I have carpet burn on my ass, I'm rethinking my decisions last night.
enterprise is going to pick me up, im too high for this
I have 11 glasses of water and one beer on the table infront of me. Have to keep going to different bartends to get more. There are only two though and I think they've caught on
Woke up to pictures of me cooking wings with a blow torch.
Thanks for coming to the hospital with me, In return, I will buy you ecstasy.
at least you know where his tattoos end, so it wasn't a complete waste of time.
Woke up with a raging boner...good feeling abt this trial
I woke up in solitary confinement, wheb they moved me the guy that sold me the pill of Molly at the concert was in the police waiting room, we nodded to each other.
All I want is tacobeell and your body
that's my favorite sentence you've ever said.
You can jump from the roof to the pool. Trust me. I have done this before.
Are there edibles for sale in the Denver airport because if so bring those to my mouth
i took a magical journey through the park for about two hours. it was amazing and everything was fantastical. i have been informed someone babysat me through that shit.

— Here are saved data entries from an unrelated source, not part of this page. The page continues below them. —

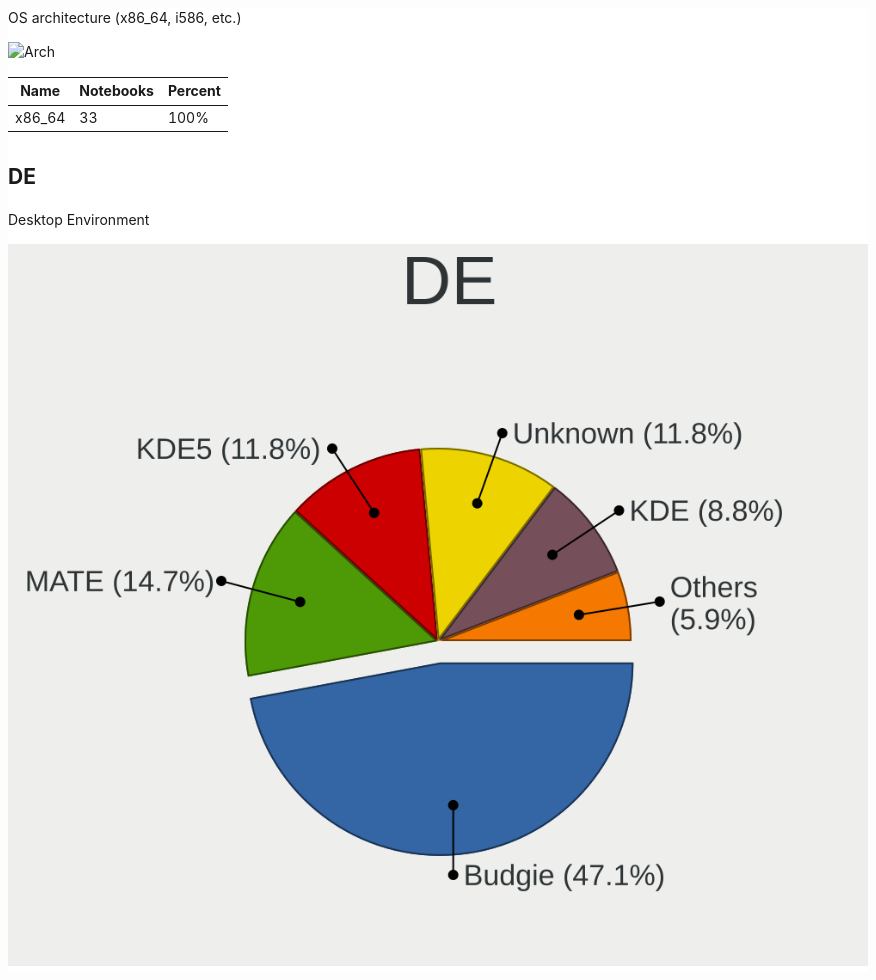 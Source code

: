 OS architecture (x86_64, i586, etc.)

![Arch](./images/pie_chart/os_arch.svg)


| Name   | Notebooks | Percent |
|--------|-----------|---------|
| x86_64 | 33        | 100%    |

DE
--

Desktop Environment

![DE](./images/pie_chart/os_de.svg)

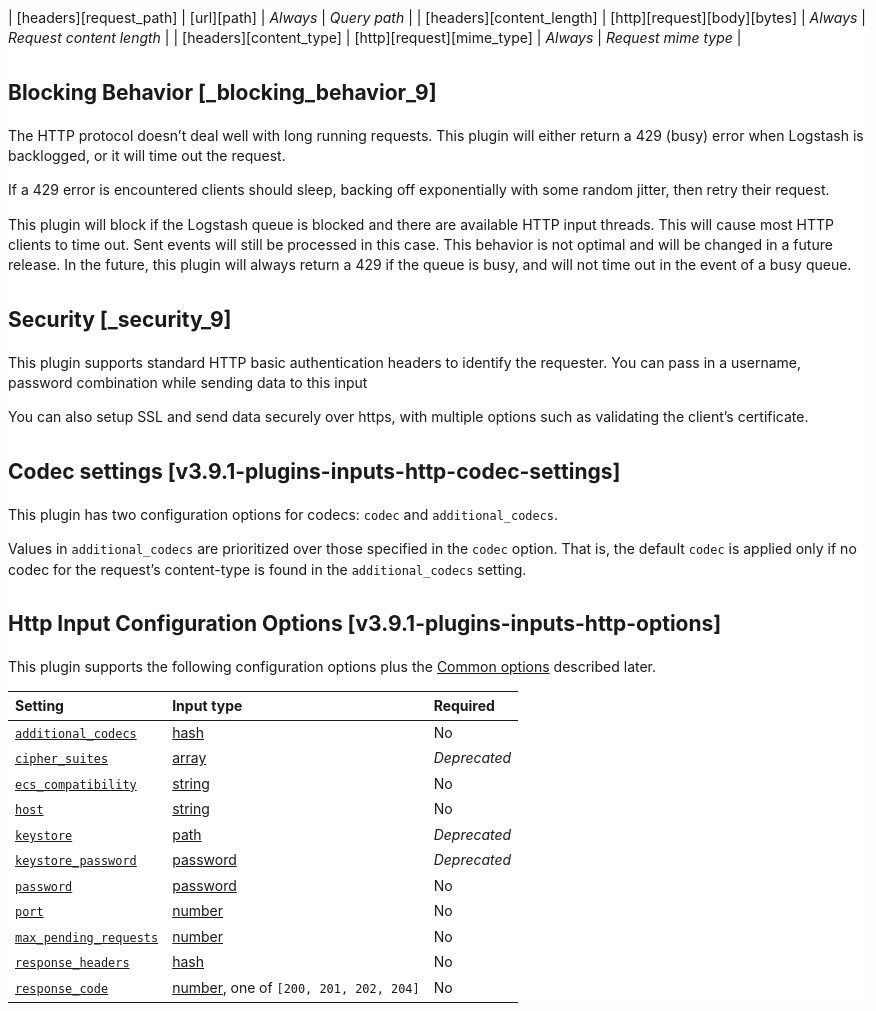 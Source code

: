 | \[headers]\[request\_path] | \[url]\[path] | *Always* | *Query path* |
| \[headers]\[content\_length] | \[http]\[request]\[body]\[bytes] | *Always* | *Request content length* |
| \[headers]\[content\_type] | \[http]\[request]\[mime\_type] | *Always* | *Request mime type* |

## Blocking Behavior [_blocking_behavior_9]

The HTTP protocol doesn’t deal well with long running requests. This plugin will either return a 429 (busy) error when Logstash is backlogged, or it will time out the request.

If a 429 error is encountered clients should sleep, backing off exponentially with some random jitter, then retry their request.

This plugin will block if the Logstash queue is blocked and there are available HTTP input threads. This will cause most HTTP clients to time out. Sent events will still be processed in this case. This behavior is not optimal and will be changed in a future release. In the future, this plugin will always return a 429 if the queue is busy, and will not time out in the event of a busy queue.

## Security [_security_9]

This plugin supports standard HTTP basic authentication headers to identify the requester. You can pass in a username, password combination while sending data to this input

You can also setup SSL and send data securely over https, with multiple options such as validating the client’s certificate.

## Codec settings [v3.9.1-plugins-inputs-http-codec-settings]

This plugin has two configuration options for codecs: `codec` and `additional_codecs`.

Values in `additional_codecs` are prioritized over those specified in the `codec` option. That is, the default `codec` is applied only if no codec for the request’s content-type is found in the `additional_codecs` setting.

## Http Input Configuration Options [v3.9.1-plugins-inputs-http-options]

This plugin supports the following configuration options plus the [Common options](v3-9-1-plugins-inputs-http.md#v3.9.1-plugins-inputs-http-common-options) described later.

| Setting | Input type | Required |
| :- | :- | :- |
| [`additional_codecs`](v3-9-1-plugins-inputs-http.md#v3.9.1-plugins-inputs-http-additional_codecs) | [hash](/lsr/value-types.md#hash) | No |
| [`cipher_suites`](v3-9-1-plugins-inputs-http.md#v3.9.1-plugins-inputs-http-cipher_suites) | [array](/lsr/value-types.md#array) | *Deprecated* |
| [`ecs_compatibility`](v3-9-1-plugins-inputs-http.md#v3.9.1-plugins-inputs-http-ecs_compatibility) | [string](/lsr/value-types.md#string) | No |
| [`host`](v3-9-1-plugins-inputs-http.md#v3.9.1-plugins-inputs-http-host) | [string](/lsr/value-types.md#string) | No |
| [`keystore`](v3-9-1-plugins-inputs-http.md#v3.9.1-plugins-inputs-http-keystore) | [path](/lsr/value-types.md#path) | *Deprecated* |
| [`keystore_password`](v3-9-1-plugins-inputs-http.md#v3.9.1-plugins-inputs-http-keystore_password) | [password](/lsr/value-types.md#password) | *Deprecated* |
| [`password`](v3-9-1-plugins-inputs-http.md#v3.9.1-plugins-inputs-http-password) | [password](/lsr/value-types.md#password) | No |
| [`port`](v3-9-1-plugins-inputs-http.md#v3.9.1-plugins-inputs-http-port) | [number](/lsr/value-types.md#number) | No |
| [`max_pending_requests`](v3-9-1-plugins-inputs-http.md#v3.9.1-plugins-inputs-http-max_pending_requests) | [number](/lsr/value-types.md#number) | No |
| [`response_headers`](v3-9-1-plugins-inputs-http.md#v3.9.1-plugins-inputs-http-response_headers) | [hash](/lsr/value-types.md#hash) | No |
| [`response_code`](v3-9-1-plugins-inputs-http.md#v3.9.1-plugins-inputs-http-response_code) | [number](/lsr/value-types.md#number), one of `[200, 201, 202, 204]` | No |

By NOT going to the gym, I'm helping my future. I don't want stripping, prostitution, or porn to be viable money making options.
There's no time frame.
For drinking wine out of the bottle and taking nyquil at 9 AM? There probably should be.
We need to step in, this can't continue. The guy she went home with last night looked exactly like Count Olaf, right down to the unibrow.
Which version tho, Jim Carrey or Neil Patrick Harris?
THAT DOESN'T FUCKING MATTER, YOU DON'T FUCK COUNT OLAF!!!